Dunn is a Dorsey Scholar and was president of Palabras to Words, the campus organization focused on tutoring Spanish-speaking adults in English. She received The Maria Leonard Senior Book Award, which honors senior(s) with the highest GPAs. After serving a mission for The Church of Jesus Christ of Latter-day Saints in Orem, Utah, for 18 months, Dunn plans to apply to graduate school to get her master's degree in marriage and family therapy.
Mikayla Lee, who graduates magna cum laude with honors in English, was awarded one of two Ridington awards for her capstone paper, “People Love Prison: Orange Is the New Black and the Prison Curiosity Complex.” The English and Education double major explored both the novel and Netflix series “Orange is the New Black.”
Lee tackles timely and provocative questions such as "Is it possible for a nonminority writer to convincingly display and represent minorities to other nonminorities? And is that really representation?" according to her capstone advisor, English professor Robert Kachur.
“Mikayla is a deep and boldly original thinker,” Kachur said. “Deftly taking on critical race theorists who claim that white writers – such as ‘Orange Is the New Black’s’ Piper Kerman, Jenji Kohan, and Lauren Morelli – have a duty to create Black characters, Mikayla argues that mainstream media representation of minority groups bears serious further examination.
“Ultimately, she argues that the writers of ‘Orange Is the New Black’ offer problematic portrayals of marginalized groups and explains how this is related to what she calls the writers' gentrification of the concept of freedom itself – a symbolic message that ultimately contradicts their stated attempt to depict the injustices that incarcerated women face.”
After graduation, Lee looks looks forward to walking back into a high school English classroom in Howard County (Md.) public schools to share with her students her passion for reading and writing. She was awarded The Makosky Award for Excellence in English. During her years on the Hill, she was a regular contributor to McDaniel’s Contrast Literary Magazine, a peer tutor in the Writing Center, a peer mentor for first-year students, a member of the advisory board for the Peer Mentor program, a member of Black Student Union, and a two-time intramural basketball champion.
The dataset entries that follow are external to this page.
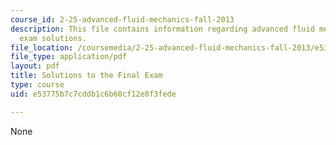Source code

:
 ```yaml
---
course_id: 2-25-advanced-fluid-mechanics-fall-2013
description: This file contains information regarding advanced fluid mechanics, final
  exam solutions.
file_location: /coursemedia/2-25-advanced-fluid-mechanics-fall-2013/e53775b7c7cddb1c6b60cf12e8f3fede_MIT2_25F13_SolFinalExam.pdf
file_type: application/pdf
layout: pdf
title: Solutions to the Final Exam
type: course
uid: e53775b7c7cddb1c6b60cf12e8f3fede

---
```

None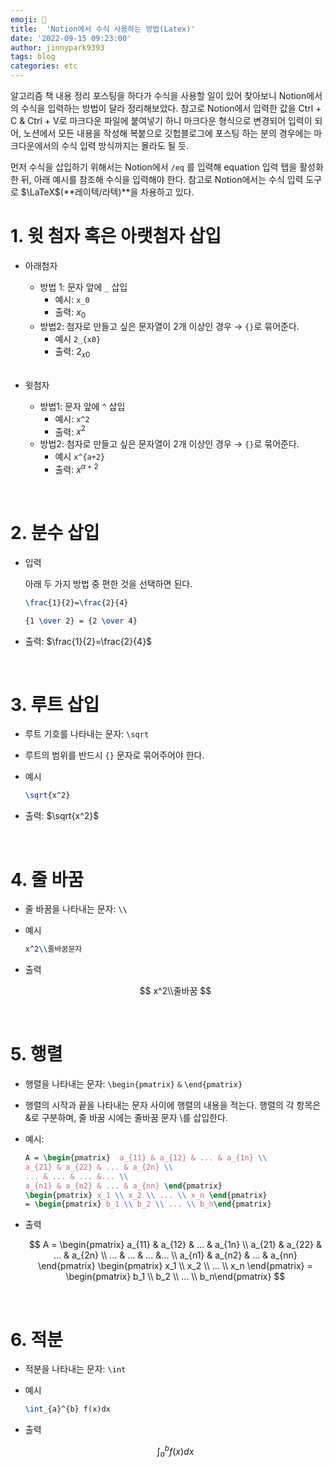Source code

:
 ```yaml
---
emoji: 📔
title:  'Notion에서 수식 사용하는 방법(Latex)'
date: '2022-09-15 09:23:00'
author: jinnypark9393
tags: blog
categories: etc
---
```


알고리즘 책 내용 정리 포스팅을 하다가 수식을 사용할 일이 있어 찾아보니 Notion에서의 수식을 입력하는 방법이 달라 정리해보았다. 참고로 Notion에서 입력한 값을 Ctrl + C & Ctrl + V로 마크다운 파일에 붙여넣기 하니 마크다운 형식으로 변경되어 입력이 되어, 노션에서 모든 내용을 작성해 복붙으로 깃헙블로그에 포스팅 하는 분의 경우에는 마크다운에서의 수식 입력 방식까지는 몰라도 될 듯.

먼저 수식을 삽입하기 위해서는 Notion에서 `/eq` 를 입력해 equation 입력 탭을 활성화 한 뒤, 아래 예시를 참조해 수식을 입력해야 한다. 참고로 Notion에서는 수식 입력 도구로 $\LaTeX$(**레이텍/라텍)**을 차용하고 있다.

# 1. 윗 첨자 혹은 아랫첨자 삽입

- 아래첨자
    - 방법 1: 문자 앞에 `_` 삽입
        - 예시: `x_0`
        - 출력: $x_0$
    - 방법2: 첨자로 만들고 싶은 문자열이 2개 이상인 경우 → `{}`로 묶어준다.
        - 예시 `2_{x0}`
        - 출력: $2_{x0}$

  <br/>

- 윗첨자
    - 방법1: 문자 앞에 `^` 삽입
        - 예시: `x^2`
        - 출력: $x^2$
    - 방법2: 첨자로 만들고 싶은 문자열이 2개 이상인 경우 → `{}`로 묶어준다.
        - 예시 `x^{a+2}`
        - 출력: $x^{a+2}$

<br/>

# 2. 분수 삽입

- 입력
    
    아래 두 가지 방법 중 편한 것을 선택하면 된다.
    
    ```latex
    \frac{1}{2}=\frac{2}{4}
    ```
    
    ```latex
    {1 \over 2} = {2 \over 4}
    ```
    
- 출력: $\frac{1}{2}=\frac{2}{4}$

<br/>

# 3. 루트 삽입

- 루트 기호를 나타내는 문자: `\sqrt`
- 루트의 범위를 반드시 `{}` 문자로 묶어주어야 한다.
- 예시
    
    ```latex
    \sqrt{x^2}
    ```
    
- 출력: $\sqrt{x^2}$

<br/>

# 4. 줄 바꿈

- 줄 바꿈을 나타내는 문자: `\\`
- 예시
    
    ```latex
    x^2\\줄바꿈문자
    ```
    
- 출력
    
    $$
    x^2\\줄바꿈
    $$
    
<br/>

# 5. 행렬

- 행렬을 나타내는 문자: `\begin{pmatrix}` `&` `\end{pmatrix}`
- 행렬의 시작과 끝을 나타내는 문자 사이에 행렬의 내용을 적는다. 행렬의 각 항목은 &로 구분하며, 줄 바꿈 시에는 줄바꿈 문자 \\를 삽입한다.
- 예시:
    
    ```latex
    A = \begin{pmatrix}  a_{11} & a_{12} & ... & a_{1n} \\
    a_{21} & a_{22} & ... & a_{2n} \\ 
    ... & ... & ... &... \\ 
    a_{n1} & a_{n2} & ... & a_{nn} \end{pmatrix} 
    \begin{pmatrix} x_1 \\ x_2 \\ ... \\ x_n \end{pmatrix} 
    = \begin{pmatrix} b_1 \\ b_2 \\ ... \\ b_n\end{pmatrix}
    ```
    
- 출력
    
    $$
    A = \begin{pmatrix}  a_{11} & a_{12} & ... & a_{1n} \\  a_{21} & a_{22} & ... & a_{2n} \\ ... & ... & ... &... \\ a_{n1} & a_{n2} & ... & a_{nn} \end{pmatrix} \begin{pmatrix} x_1 \\ x_2 \\ ... \\ x_n \end{pmatrix} = \begin{pmatrix} b_1 \\ b_2 \\ ... \\ b_n\end{pmatrix}
    $$
    
<br/>

# 6. 적분

- 적분을 나타내는 문자: `\int`
- 예시
    
    ```latex
    \int_{a}^{b} f(x)dx
    ```
    
- 출력
    
    $$
    \int_{a}^{b} f(x)dx
    $$

<br/>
Pershea Renea Jefferson, who is graduating with a master’s degree in deaf education, was born to a hearing family and experienced a bilateral hearing loss at 7 years old. Jefferson, originally from Virginia Beach, Va., attended three schools that offered a deaf and hard of hearing program from third through 12th grade before obtaining a bachelor’s degree in English from Gallaudet University in Washington, D.C., in 2016. Following graduation, Jefferson was hired as a deaf interpreter and an English instructor at the English Language Institute at Gallaudet University. She then went on to teach English at the Model Secondary School for the Deaf (MSSD) in Washington, D.C., where she has taught language arts skills in varying grades from ninth through 12th since August 2018.
“It has always been my dream to teach deaf and hard of hearing students,” Jefferson said.
Mark Rust, former program coordinator of McDaniel’s deaf education graduate program, said Jefferson entered the program while teaching English as a second language to deaf international students at Gallaudet University.
“Her love for bilingual education led her to McDaniel where she has blossomed in her understanding and application of bilingual methodology,” Rust said. “She loves teaching English at MSSD while bringing a strong bilingual and multicultural lens into the classroom.”